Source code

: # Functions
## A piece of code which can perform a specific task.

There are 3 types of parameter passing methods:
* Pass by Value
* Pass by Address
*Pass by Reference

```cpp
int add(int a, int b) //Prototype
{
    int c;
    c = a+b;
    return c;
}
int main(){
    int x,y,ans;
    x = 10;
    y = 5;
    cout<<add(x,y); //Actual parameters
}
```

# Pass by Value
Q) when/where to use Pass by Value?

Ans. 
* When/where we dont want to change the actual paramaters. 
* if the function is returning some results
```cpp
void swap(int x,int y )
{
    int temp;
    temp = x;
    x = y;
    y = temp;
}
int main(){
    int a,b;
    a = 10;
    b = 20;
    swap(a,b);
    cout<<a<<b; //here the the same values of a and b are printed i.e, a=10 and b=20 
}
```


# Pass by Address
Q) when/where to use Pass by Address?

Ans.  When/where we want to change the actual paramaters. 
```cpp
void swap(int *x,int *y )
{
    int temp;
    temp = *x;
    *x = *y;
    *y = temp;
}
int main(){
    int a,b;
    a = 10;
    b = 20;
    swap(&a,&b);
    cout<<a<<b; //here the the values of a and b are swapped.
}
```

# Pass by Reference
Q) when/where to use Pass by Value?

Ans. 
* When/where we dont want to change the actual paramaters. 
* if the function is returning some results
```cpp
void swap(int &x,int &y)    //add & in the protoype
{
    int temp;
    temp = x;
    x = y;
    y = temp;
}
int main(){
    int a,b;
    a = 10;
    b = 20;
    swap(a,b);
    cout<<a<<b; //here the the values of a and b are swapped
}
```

→ **ASSIGNMENT**
Copying word for word, give each line of the data above from the first one through the line containing "# Pass by Reference", and nothing else.

→ **COMPLETED TASK**
Source code

: # Functions
## A piece of code which can perform a specific task.

There are 3 types of parameter passing methods:
* Pass by Value
* Pass by Address
*Pass by Reference

```cpp
int add(int a, int b) //Prototype
{
    int c;
    c = a+b;
    return c;
}
int main(){
    int x,y,ans;
    x = 10;
    y = 5;
    cout<<add(x,y); //Actual parameters
}
```

# Pass by Value
Q) when/where to use Pass by Value?

Ans. 
* When/where we dont want to change the actual paramaters. 
* if the function is returning some results
```cpp
void swap(int x,int y )
{
    int temp;
    temp = x;
    x = y;
    y = temp;
}
int main(){
    int a,b;
    a = 10;
    b = 20;
    swap(a,b);
    cout<<a<<b; //here the the same values of a and b are printed i.e, a=10 and b=20 
}
```


# Pass by Address
Q) when/where to use Pass by Address?

Ans.  When/where we want to change the actual paramaters. 
```cpp
void swap(int *x,int *y )
{
    int temp;
    temp = *x;
    *x = *y;
    *y = temp;
}
int main(){
    int a,b;
    a = 10;
    b = 20;
    swap(&a,&b);
    cout<<a<<b; //here the the values of a and b are swapped.
}
```

# Pass by Reference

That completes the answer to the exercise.